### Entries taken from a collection
#####

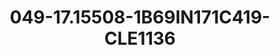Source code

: ---
title: 049-17.15508-1B69IN171C419-CLE1136
image: 049-17.15508-1B69IN171C419-CLE1136.jpg
brand: sposo
layout: vestito
---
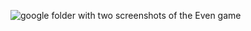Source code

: ![google folder with two screenshots of the Even game](https://drive.google.com/drive/folders/1D_LwXLOyJQgrUox-031GUgTH5v-_Nw-m?usp=sharing)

#####

### YOUR INSTRUCTIONS
Would you restate word for word only the lines from the line with "image: 049-17.15508-1B69IN171C419-CLE1136.jpg" to the last line above, with the pictures left out?

### PROBLEM SOLUTION
image: 049-17.15508-1B69IN171C419-CLE1136.jpg
brand: sposo
layout: vestito
---
Source code

: ![google folder with two screenshots of the Even game](https://drive.google.com/drive/folders/1D_LwXLOyJQgrUox-031GUgTH5v-_Nw-m?usp=sharing)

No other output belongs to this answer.